Entries shown: Begin

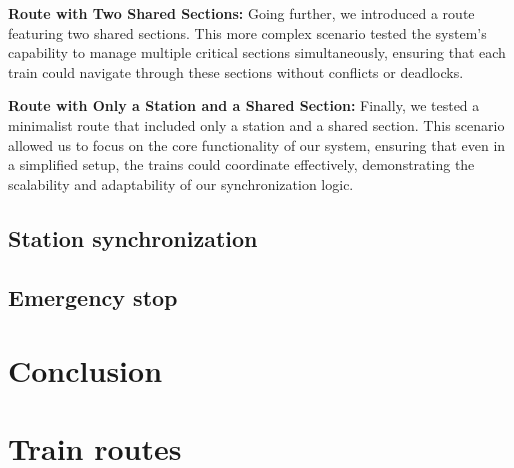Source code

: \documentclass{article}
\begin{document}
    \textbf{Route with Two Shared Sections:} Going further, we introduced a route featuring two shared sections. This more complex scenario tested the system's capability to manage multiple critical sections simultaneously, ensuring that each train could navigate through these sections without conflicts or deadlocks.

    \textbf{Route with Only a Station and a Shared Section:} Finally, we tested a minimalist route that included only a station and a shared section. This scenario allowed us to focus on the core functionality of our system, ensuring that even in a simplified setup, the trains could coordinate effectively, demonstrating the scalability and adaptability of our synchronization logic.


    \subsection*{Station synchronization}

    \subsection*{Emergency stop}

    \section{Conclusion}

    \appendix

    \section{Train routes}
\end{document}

Entries shown: End
Entries shown: Begin

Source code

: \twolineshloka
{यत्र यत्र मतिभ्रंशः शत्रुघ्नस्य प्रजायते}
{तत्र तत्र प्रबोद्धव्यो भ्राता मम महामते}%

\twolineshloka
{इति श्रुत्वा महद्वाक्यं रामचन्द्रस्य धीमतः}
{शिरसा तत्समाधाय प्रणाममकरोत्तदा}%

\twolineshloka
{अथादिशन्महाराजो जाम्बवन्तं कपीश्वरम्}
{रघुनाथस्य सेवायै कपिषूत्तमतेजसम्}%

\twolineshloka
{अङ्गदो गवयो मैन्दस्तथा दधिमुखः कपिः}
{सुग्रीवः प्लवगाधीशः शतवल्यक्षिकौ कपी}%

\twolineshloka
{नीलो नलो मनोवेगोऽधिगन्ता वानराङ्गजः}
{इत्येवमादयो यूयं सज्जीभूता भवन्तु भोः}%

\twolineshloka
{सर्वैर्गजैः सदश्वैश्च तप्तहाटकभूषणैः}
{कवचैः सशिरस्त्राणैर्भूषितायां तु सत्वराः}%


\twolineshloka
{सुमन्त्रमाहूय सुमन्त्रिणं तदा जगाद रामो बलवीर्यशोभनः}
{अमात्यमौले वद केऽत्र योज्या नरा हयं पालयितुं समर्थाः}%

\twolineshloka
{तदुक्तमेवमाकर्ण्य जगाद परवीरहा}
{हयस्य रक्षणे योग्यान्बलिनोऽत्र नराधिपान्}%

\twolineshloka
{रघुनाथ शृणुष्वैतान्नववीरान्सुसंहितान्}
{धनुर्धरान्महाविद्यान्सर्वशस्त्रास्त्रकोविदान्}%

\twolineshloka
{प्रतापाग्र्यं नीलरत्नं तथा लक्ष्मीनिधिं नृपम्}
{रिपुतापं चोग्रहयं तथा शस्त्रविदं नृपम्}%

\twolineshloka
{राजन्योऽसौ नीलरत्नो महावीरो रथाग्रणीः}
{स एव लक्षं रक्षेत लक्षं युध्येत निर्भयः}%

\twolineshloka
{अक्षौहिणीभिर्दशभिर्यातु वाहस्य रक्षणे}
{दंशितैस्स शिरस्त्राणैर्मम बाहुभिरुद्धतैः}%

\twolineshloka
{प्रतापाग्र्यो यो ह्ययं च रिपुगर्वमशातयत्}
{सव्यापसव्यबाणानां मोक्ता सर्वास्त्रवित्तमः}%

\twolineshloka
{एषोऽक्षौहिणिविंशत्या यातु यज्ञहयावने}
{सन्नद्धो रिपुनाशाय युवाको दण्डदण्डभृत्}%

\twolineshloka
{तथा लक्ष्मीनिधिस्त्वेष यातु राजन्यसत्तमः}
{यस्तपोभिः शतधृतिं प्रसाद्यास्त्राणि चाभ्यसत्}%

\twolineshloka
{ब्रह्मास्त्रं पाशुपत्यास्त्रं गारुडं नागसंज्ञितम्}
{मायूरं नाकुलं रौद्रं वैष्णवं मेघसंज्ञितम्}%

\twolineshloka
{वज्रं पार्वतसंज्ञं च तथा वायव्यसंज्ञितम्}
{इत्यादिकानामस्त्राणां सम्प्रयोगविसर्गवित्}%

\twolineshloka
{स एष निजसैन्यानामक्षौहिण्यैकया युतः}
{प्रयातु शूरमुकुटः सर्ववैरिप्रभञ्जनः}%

Entries shown: End

Required action - Check each line above for the string "synchronization" and copy those that have it.

Task response -
    \textbf{Route with Only a Station and a Shared Section:} Finally, we tested a minimalist route that included only a station and a shared section. This scenario allowed us to focus on the core functionality of our system, ensuring that even in a simplified setup, the trains could coordinate effectively, demonstrating the scalability and adaptability of our synchronization logic.
    \subsection*{Station synchronization}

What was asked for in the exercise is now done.